It’s a very foggy August here in the East Bay, and I think the red mulch is really helping the garden to flourish. I have a tomato jungle with many green and some ripe tomatoes, corn almost ready to eat, baby eggplants and artichokes, squash (always a plethora of those) and cucumbers.
Plus, the chickens should be just about ready to lay. I was given an Americana rooster, named Malawi, by a family who couldn’t keep him, and so far the neighbors are okay with him. I added herbs and fake eggs (chickens like to lay their eggs next to existing ones) to the nesting box, and hung a continuous feed feeder up so that they can eat to their hearts’ content, all in preparation for eggs.
The chickens were a little spooked by the new feeder at first, but soon got used to it.

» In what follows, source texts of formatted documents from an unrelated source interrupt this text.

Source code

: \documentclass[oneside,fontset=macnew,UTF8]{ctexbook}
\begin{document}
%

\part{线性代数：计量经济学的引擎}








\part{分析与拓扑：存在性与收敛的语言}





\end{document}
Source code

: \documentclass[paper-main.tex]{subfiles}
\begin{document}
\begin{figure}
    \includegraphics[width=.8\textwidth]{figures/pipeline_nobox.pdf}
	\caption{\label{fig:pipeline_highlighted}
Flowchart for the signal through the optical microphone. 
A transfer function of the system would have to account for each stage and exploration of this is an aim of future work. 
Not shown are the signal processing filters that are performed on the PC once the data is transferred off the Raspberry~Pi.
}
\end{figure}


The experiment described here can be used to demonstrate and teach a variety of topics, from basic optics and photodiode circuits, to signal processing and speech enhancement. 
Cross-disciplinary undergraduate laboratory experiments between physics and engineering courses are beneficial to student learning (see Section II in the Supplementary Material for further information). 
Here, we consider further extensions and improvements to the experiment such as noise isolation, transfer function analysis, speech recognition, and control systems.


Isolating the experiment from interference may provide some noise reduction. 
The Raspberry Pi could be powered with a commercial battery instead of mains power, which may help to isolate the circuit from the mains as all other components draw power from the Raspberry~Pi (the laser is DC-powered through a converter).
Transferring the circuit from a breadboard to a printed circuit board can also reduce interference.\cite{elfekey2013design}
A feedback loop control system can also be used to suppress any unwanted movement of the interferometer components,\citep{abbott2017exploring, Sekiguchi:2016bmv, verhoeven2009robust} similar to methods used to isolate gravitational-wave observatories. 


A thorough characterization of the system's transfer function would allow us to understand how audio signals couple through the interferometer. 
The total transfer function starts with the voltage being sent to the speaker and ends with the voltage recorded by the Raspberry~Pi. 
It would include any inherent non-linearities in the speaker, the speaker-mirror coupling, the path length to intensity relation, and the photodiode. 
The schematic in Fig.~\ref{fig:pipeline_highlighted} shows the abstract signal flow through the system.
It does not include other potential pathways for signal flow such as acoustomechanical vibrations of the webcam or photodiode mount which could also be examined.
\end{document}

On a sad note, though, the bees have failed to thrive. I’ve been noticing their numbers diminishing, and yesterday looked in the hive. There were only a few dozen bees, and not much comb. The bee guru says this just happens sometimes. It’s disheartening. After the last bees live out their hospice days in the hive, I will clean it out and prepare it for a new swarm in the spring. And I’ll move it to a spot where they get more sun. Then perhaps they will do better. For now, just waiting for the wonderful sound a hen makes when she announces that she’s laid an egg! laid an egg! laid an egg!
This morning I went out to look at the garden, and a little junco was nibbling under the cucumber—hopefully eating weeds! Can you see it between the plants?
Yesterday was devoted to putting down red mulch and building potato towers. I first read about potato towers in Sunset Magazine (waiting for the dentist!), then saw them on the Bennington Garden Blog. Now they seem to be all the rage. The idea is to put in a bunch of potato pieces and keep adding layers of straw, soil, and compost as the potatoes grow. They grow up instead of sideways, giving a tower of harvestable potatoes.
Everyone likes to try something new, including me. They seem like an appealing, space-saving idea. I like the thought of just reaching in for new potatoes as the rest keep growing. I went to Urban Ore my favorite shopping spot for the garden, and picked up an old wicker hamper for one. I made another one out of a remnant of chicken wire and a bamboo shade. It took most of the morning, and I remembered the best home improvement advice I ever read. “Never think anything is going to take 15 minutes; it takes 15 minutes to find the screwdriver.” Or in my case, to assemble wire cutters, pliers, scissors and glasses.
The red mulch (according to its label) is “a recent innovation to maximize the effect of reflected light on plant growth…red has been found to enhance the growth and yield of several vegetable crops, including tomatoes.” I decided to give it a try, especially as the foggy east bay is not the best tomato-growing environment in the world.
First I weeded, then top dressed the plants with compost, then put on the mulch. I had to cut and paste a bit to fit my odd rows, but it went pretty well. We’ll see. I think I’ll put it on the eggplants and cucumbers, too.
And the first baby cucumbers are as cute as any newborn. Meanwhile, I’ve been eating and giving away lettuce every day, and enjoying the bumper crop of peas.